Anyway, barring what would have to be the biggest trades in league history, the Pacific Northwest will be home to two once-in-a-generation talents. With just 5.3% odds, the Portland Trailblazers won the #1 pick and the rights to take super center Greg Oden with the #1 pick. Just up I-5, the Seattle Soon-To-Be-Oklahoma-or-Las-Vegas Sonics, with just an 8.8% chance, won the 2nd pick and essentially the rights to Texas super freshman Kevin Durant. Your MInnesota Timberwolves will pick right where they were projected to at #7, and since we've more than a month to figure out who they'll take (COREY BREWER COREY BREWER COREY BREWER), we won't bother with projections right now.
Speaking of bothered, that cussing you hear coming out of Sacaucus, NJ is from Commish David Stern and the NBA front office, as two franchise changers not only go to small markets, but go to WESTERN small markets. This is bad news because for them because, like most everyone else, you haven't been watching the Eastern Conference playoffs. Why? Because the East sucks. They were in dire need of Oden and or Durant. Out east you have 2 good but boring teams in Detroit and Chicago at the head of the pack, 2 of the games biggest stars (Lebron and Dwade) on bad teams with even worse salary cap situations, and then a bunch of teams we can't even call mediocre. The league would have LOVED to get one or both of these guys to Boston, Chicago or Philly, but instead, the already wild west just got a lot wilder, making things even worse for the Wolves. The Blazers are a playoff team right now with Oden. You may laugh now, but trust me, they're now ahead of the Wolves for the race for the 7th or 8th seed. SEattle? Maybe not a playoff shoo-in, but certainly much better with Durant.
Adding insult to injury for fans who enjoy watching the Phoenix Suns play basketball the way it was intended, you know with passing, the Suns could have had Atlanta's pick if it fell out of the top 3. The Hawks of course went and got #3. Thanks Atlanta- you guys can't even suck right. Jackholes.
Back to the Sonics for a minute, because I care way more than I should. I grew up only 2 hours from the Emerald City and the "Supes" have meant a lot to me.
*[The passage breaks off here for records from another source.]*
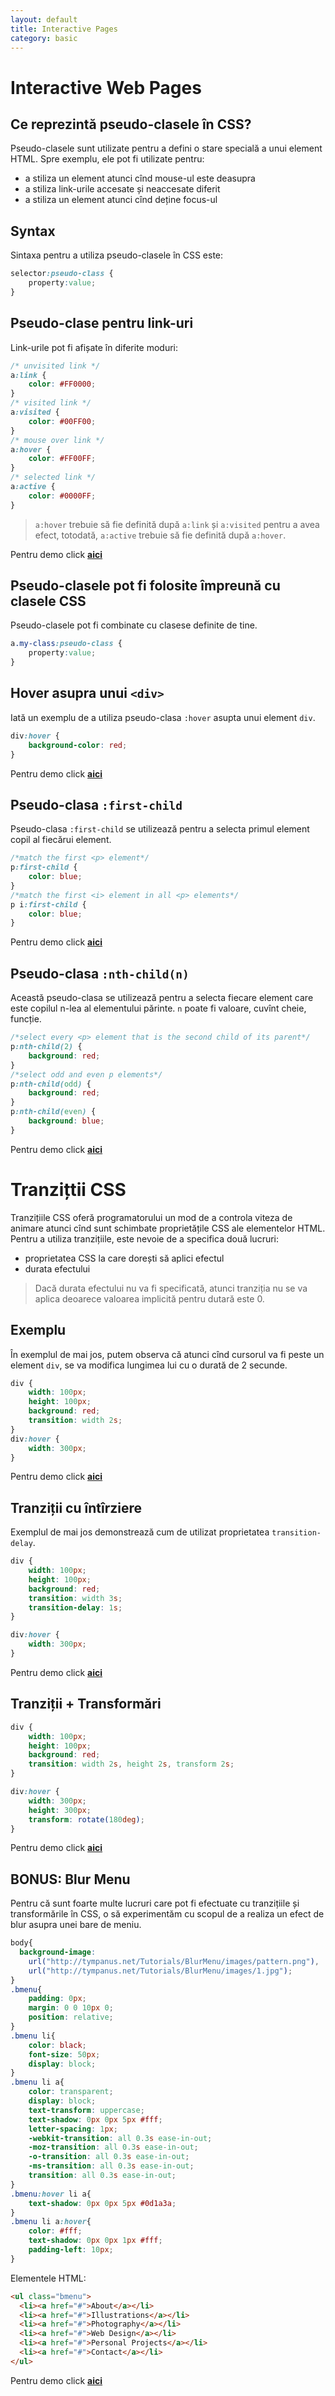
 ```yaml
---
layout: default
title: Interactive Pages
category: basic
---
```


# Interactive Web Pages

## Ce reprezintă pseudo-clasele în CSS?

Pseudo-clasele sunt utilizate pentru a defini o stare specială a unui element HTML. Spre exemplu, ele pot fi utilizate pentru:

 - a stiliza un element atunci cînd mouse-ul este deasupra
 - a stiliza link-urile accesate și neaccesate diferit
 - a stiliza un element atunci cînd deține focus-ul

## Syntax
Sintaxa pentru a utiliza pseudo-clasele în CSS este:

```css
selector:pseudo-class {
    property:value;
}
```

## Pseudo-clase pentru link-uri
Link-urile pot fi afișate în diferite moduri:

```css
/* unvisited link */
a:link {
    color: #FF0000;
}
/* visited link */
a:visited {
    color: #00FF00;
}
/* mouse over link */
a:hover {
    color: #FF00FF;
}
/* selected link */
a:active {
    color: #0000FF;
}
```

>`a:hover` trebuie să fie definită după `a:link` și `a:visited` pentru a avea efect, totodată, `a:active` trebuie să fie definită după `a:hover`.

Pentru demo click **[aici](https://jsfiddle.net/dfpno9ta/)**

## Pseudo-clasele pot fi folosite împreună cu clasele CSS
Pseudo-clasele pot fi combinate cu clasese definite de tine.

```css
a.my-class:pseudo-class {
    property:value;
}
```

## Hover asupra unui `<div>`
Iată un exemplu de a utiliza pseudo-clasa `:hover` asupta unui element `div`.

```css
div:hover {
    background-color: red;
}
```

Pentru demo click **[aici](https://jsfiddle.net/xbn8rbd2/)**

## Pseudo-clasa `:first-child`
Pseudo-clasa `:first-child` se utilizează pentru a selecta primul element copil al fiecărui element.

```css
/*match the first <p> element*/
p:first-child {
    color: blue;
}
/*match the first <i> element in all <p> elements*/
p i:first-child {
    color: blue;
}
```

Pentru demo click **[aici](https://jsfiddle.net/7byabsx2/)**

## Pseudo-clasa `:nth-child(n)`
Această pseudo-clasa se utilizează pentru a selecta fiecare element care este copilul n-lea al elementului părinte. `n` poate fi valoare, cuvînt cheie, funcție.

```css
/*select every <p> element that is the second child of its parent*/
p:nth-child(2) {
    background: red;
}
/*select odd and even p elements*/
p:nth-child(odd) {
    background: red;
}
p:nth-child(even) {
    background: blue;
}
```

Pentru demo click **[aici](https://jsfiddle.net/kkr0vu9r/)**

# Tranzițtii CSS
Tranzițiile CSS oferă programatorului un mod de a controla viteza de animare atunci cînd sunt schimbate proprietățile CSS ale elementelor HTML.
Pentru a utiliza tranzițiile, este nevoie de a specifica două lucruri:

 - proprietatea CSS la care dorești să aplici efectul
 - durata efectului

> Dacă durata efectului nu va fi specificată, atunci tranziția nu se va aplica deoarece valoarea implicită pentru dutară este 0.

## Exemplu
În exemplul de mai jos, putem observa că atunci cînd cursorul va fi peste un element `div`, se va modifica lungimea lui cu o durată de 2 secunde.

```css
div {
    width: 100px;
    height: 100px;
    background: red;
    transition: width 2s;
}
div:hover {
    width: 300px;
}
```

Pentru demo click **[aici](https://jsfiddle.net/yvknekh9/)**

## Tranziții cu întîrziere
Exemplul de mai jos demonstrează cum de utilizat proprietatea `transition-delay`.

```css
div {
    width: 100px;
    height: 100px;
    background: red;
    transition: width 3s;
    transition-delay: 1s;
}

div:hover {
    width: 300px;
}
```

Pentru demo click **[aici](https://jsfiddle.net/7z3ww5fj/)**

## Tranziții + Transformări

```css
div {
    width: 100px;
    height: 100px;
    background: red;
    transition: width 2s, height 2s, transform 2s;
}

div:hover {
    width: 300px;
    height: 300px;
    transform: rotate(180deg);
}
```

Pentru demo click **[aici](https://jsfiddle.net/smqurzas/)**

## **BONUS:** Blur Menu
Pentru că sunt foarte multe lucruri care pot fi efectuate cu tranzițiile și transformările în CSS, o să experimentăm cu scopul de a realiza un efect de blur asupra unei bare de meniu.

```css
body{
  background-image:
    url("http://tympanus.net/Tutorials/BlurMenu/images/pattern.png"),
    url("http://tympanus.net/Tutorials/BlurMenu/images/1.jpg");
}
.bmenu{
    padding: 0px;
    margin: 0 0 10px 0;
    position: relative;
}
.bmenu li{
    color: black;
    font-size: 50px;
    display: block;
}
.bmenu li a{
	color: transparent;
	display: block;
	text-transform: uppercase;
	text-shadow: 0px 0px 5px #fff;
	letter-spacing: 1px;
	-webkit-transition: all 0.3s ease-in-out;
	-moz-transition: all 0.3s ease-in-out;
	-o-transition: all 0.3s ease-in-out;
	-ms-transition: all 0.3s ease-in-out;
	transition: all 0.3s ease-in-out;
}
.bmenu:hover li a{
	text-shadow: 0px 0px 5px #0d1a3a;
}
.bmenu li a:hover{
	color: #fff;
	text-shadow: 0px 0px 1px #fff;
	padding-left: 10px;
}
```

Elementele HTML:

```html
<ul class="bmenu">
  <li><a href="#">About</a></li>
  <li><a href="#">Illustrations</a></li>
  <li><a href="#">Photography</a></li>
  <li><a href="#">Web Design</a></li>
  <li><a href="#">Personal Projects</a></li>
  <li><a href="#">Contact</a></li>
</ul>
```

Pentru demo click **[aici](https://jsfiddle.net/28d7yvdx/)**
Their teams of the mid 90's with Payton, Kemp, Schrempf, Big Smooth, Nate McMillan and so many more you don't care about, were my 2nd favorite team to cheer for behind the '98 Vikings team that...well you know how that one ended with Atlanta. Just as tragic for Sonics basketball fans is how that Supes team was dismantled by one Wally Walker, who refused to give Kemp a contract extension he had earned (make all the paternity suit and drug jokes you want, he was the NBA's 2nd best power forward at the time, and the 2nd best player in that Bulls series behind Jordan in '96. You know what? Watch this youtube clip and you'll see what I mean. Best in-game dunker of our generation. Yup I said it.). Instead the money went to the biggest white stiff center in the history of big stiff white centers, Jim McIlvaine, who signed for what was huge money at the time and did what all big stiff white centers do...absolutely nothing. Kemp got angry and got traded, team performance and attendance sunk, a good owner sold to the Coffee Bitch, who didn't like Gary Payton and traded him out of town, pretty much killing the fan base. Shocked that trading away your franchise player wasn;t the best way to drum up interest for a new stadium, he cried in his Latte and sold them for a small $150 MILLION DOLLAR PROFIT to the Oklahoma folks who will now move the team to their free arena in Oklahoma or a shiny new one in Vegas unless the good people of King County build him a stadium. Not a chance. Sianora Supes.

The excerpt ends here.